(WORK INSTRUCTIONS)
Among the entries below, find the lines that hold the word "erfolgen" and report them.

═══ SOURCE DATA ═══

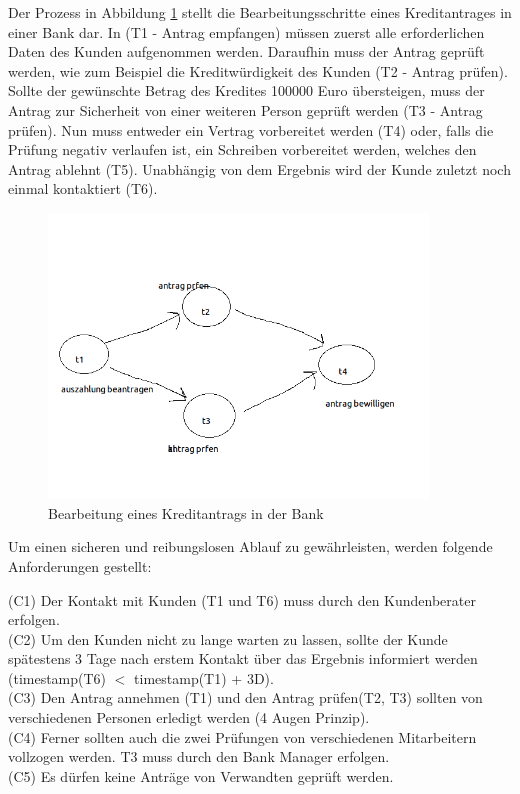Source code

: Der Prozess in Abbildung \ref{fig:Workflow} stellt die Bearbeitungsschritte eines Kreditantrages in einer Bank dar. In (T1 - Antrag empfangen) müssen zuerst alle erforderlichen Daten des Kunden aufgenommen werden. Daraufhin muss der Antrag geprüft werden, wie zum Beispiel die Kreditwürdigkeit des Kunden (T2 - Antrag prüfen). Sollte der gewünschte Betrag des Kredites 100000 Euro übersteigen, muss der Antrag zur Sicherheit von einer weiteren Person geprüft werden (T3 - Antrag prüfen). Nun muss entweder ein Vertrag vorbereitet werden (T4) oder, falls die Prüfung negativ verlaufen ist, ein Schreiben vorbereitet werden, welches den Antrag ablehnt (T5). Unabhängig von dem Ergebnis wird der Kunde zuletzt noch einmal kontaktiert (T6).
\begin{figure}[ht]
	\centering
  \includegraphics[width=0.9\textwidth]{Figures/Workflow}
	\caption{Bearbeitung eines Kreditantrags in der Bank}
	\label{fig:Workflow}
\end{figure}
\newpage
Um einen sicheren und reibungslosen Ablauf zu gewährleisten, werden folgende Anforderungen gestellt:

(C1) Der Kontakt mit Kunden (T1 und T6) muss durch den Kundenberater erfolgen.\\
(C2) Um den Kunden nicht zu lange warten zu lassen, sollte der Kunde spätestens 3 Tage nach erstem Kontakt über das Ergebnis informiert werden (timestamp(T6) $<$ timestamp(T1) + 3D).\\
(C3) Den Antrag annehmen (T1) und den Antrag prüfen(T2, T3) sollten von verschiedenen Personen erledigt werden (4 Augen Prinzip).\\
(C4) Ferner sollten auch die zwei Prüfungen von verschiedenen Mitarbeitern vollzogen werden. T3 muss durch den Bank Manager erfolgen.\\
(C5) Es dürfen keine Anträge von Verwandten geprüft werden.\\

═══

(OUTPUT)
(C1) Der Kontakt mit Kunden (T1 und T6) muss durch den Kundenberater erfolgen.\\
(C4) Ferner sollten auch die zwei Prüfungen von verschiedenen Mitarbeitern vollzogen werden. T3 muss durch den Bank Manager erfolgen.\\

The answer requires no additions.